» **Exercise**
Restate each of the lines below word for word and drop every picture.

» **Saved entries**
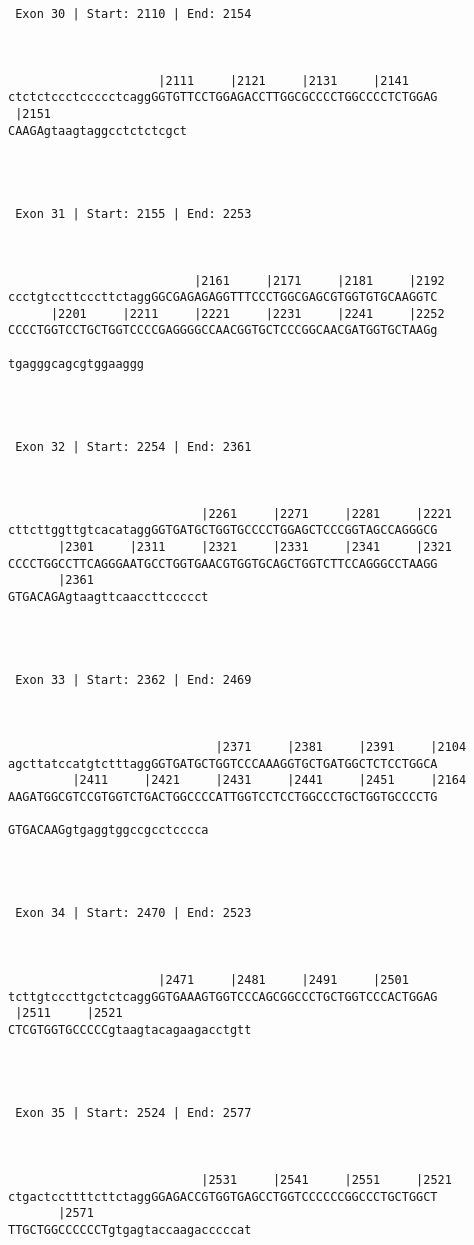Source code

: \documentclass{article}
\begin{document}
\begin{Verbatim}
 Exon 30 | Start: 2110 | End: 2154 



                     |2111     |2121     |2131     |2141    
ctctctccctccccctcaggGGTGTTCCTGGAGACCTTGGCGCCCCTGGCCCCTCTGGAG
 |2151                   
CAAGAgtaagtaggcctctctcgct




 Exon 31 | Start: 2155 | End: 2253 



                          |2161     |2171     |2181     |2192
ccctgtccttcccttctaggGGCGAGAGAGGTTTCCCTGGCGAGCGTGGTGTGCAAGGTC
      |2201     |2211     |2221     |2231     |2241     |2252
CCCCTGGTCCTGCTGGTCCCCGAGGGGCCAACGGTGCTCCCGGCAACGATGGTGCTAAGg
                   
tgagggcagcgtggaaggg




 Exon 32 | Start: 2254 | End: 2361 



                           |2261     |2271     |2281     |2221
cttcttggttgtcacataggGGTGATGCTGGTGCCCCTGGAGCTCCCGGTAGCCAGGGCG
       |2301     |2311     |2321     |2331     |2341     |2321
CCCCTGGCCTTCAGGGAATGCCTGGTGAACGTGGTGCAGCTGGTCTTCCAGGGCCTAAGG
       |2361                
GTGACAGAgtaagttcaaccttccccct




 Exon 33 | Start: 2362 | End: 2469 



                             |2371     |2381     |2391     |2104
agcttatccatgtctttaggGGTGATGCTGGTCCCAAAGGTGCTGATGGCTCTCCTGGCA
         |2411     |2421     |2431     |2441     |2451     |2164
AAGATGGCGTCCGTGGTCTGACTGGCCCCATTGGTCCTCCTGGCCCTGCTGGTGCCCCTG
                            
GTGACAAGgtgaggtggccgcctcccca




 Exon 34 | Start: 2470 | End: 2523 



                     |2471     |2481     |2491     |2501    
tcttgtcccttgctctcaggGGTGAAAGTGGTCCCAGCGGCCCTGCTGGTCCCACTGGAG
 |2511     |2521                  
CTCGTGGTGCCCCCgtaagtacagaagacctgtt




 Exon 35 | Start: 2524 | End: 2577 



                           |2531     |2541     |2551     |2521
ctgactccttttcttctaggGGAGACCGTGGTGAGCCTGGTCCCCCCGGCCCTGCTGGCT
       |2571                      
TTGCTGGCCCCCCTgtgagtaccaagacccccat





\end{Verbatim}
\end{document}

» **Finished exercise**
Source code

: \documentclass{article}
\begin{document}
\begin{Verbatim}
 Exon 30 | Start: 2110 | End: 2154 



                     |2111     |2121     |2131     |2141    
ctctctccctccccctcaggGGTGTTCCTGGAGACCTTGGCGCCCCTGGCCCCTCTGGAG
 |2151                   
CAAGAgtaagtaggcctctctcgct




 Exon 31 | Start: 2155 | End: 2253 



                          |2161     |2171     |2181     |2192
ccctgtccttcccttctaggGGCGAGAGAGGTTTCCCTGGCGAGCGTGGTGTGCAAGGTC
      |2201     |2211     |2221     |2231     |2241     |2252
CCCCTGGTCCTGCTGGTCCCCGAGGGGCCAACGGTGCTCCCGGCAACGATGGTGCTAAGg
                   
tgagggcagcgtggaaggg




 Exon 32 | Start: 2254 | End: 2361 



                           |2261     |2271     |2281     |2221
cttcttggttgtcacataggGGTGATGCTGGTGCCCCTGGAGCTCCCGGTAGCCAGGGCG
       |2301     |2311     |2321     |2331     |2341     |2321
CCCCTGGCCTTCAGGGAATGCCTGGTGAACGTGGTGCAGCTGGTCTTCCAGGGCCTAAGG
       |2361                
GTGACAGAgtaagttcaaccttccccct




 Exon 33 | Start: 2362 | End: 2469 



                             |2371     |2381     |2391     |2104
agcttatccatgtctttaggGGTGATGCTGGTCCCAAAGGTGCTGATGGCTCTCCTGGCA
         |2411     |2421     |2431     |2441     |2451     |2164
AAGATGGCGTCCGTGGTCTGACTGGCCCCATTGGTCCTCCTGGCCCTGCTGGTGCCCCTG
                            
GTGACAAGgtgaggtggccgcctcccca




 Exon 34 | Start: 2470 | End: 2523 



                     |2471     |2481     |2491     |2501    
tcttgtcccttgctctcaggGGTGAAAGTGGTCCCAGCGGCCCTGCTGGTCCCACTGGAG
 |2511     |2521                  
CTCGTGGTGCCCCCgtaagtacagaagacctgtt




 Exon 35 | Start: 2524 | End: 2577 



                           |2531     |2541     |2551     |2521
ctgactccttttcttctaggGGAGACCGTGGTGAGCCTGGTCCCCCCGGCCCTGCTGGCT
       |2571                      
TTGCTGGCCCCCCTgtgagtaccaagacccccat





\end{Verbatim}
\end{document}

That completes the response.